Work task - Only an exact copy of the entries will serve as the answer.

Entries shown Block Start

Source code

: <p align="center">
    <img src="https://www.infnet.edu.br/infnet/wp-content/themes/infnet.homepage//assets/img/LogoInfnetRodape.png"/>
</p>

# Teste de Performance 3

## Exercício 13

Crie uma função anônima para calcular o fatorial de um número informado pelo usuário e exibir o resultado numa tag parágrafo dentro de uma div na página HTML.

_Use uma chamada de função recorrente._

Entries shown Block End

Result below -
Source code

: <p align="center">
    <img src="https://www.infnet.edu.br/infnet/wp-content/themes/infnet.homepage//assets/img/LogoInfnetRodape.png"/>
</p>

# Teste de Performance 3

## Exercício 13

Crie uma função anônima para calcular o fatorial de um número informado pelo usuário e exibir o resultado numa tag parágrafo dentro de uma div na página HTML.

_Use uma chamada de função recorrente._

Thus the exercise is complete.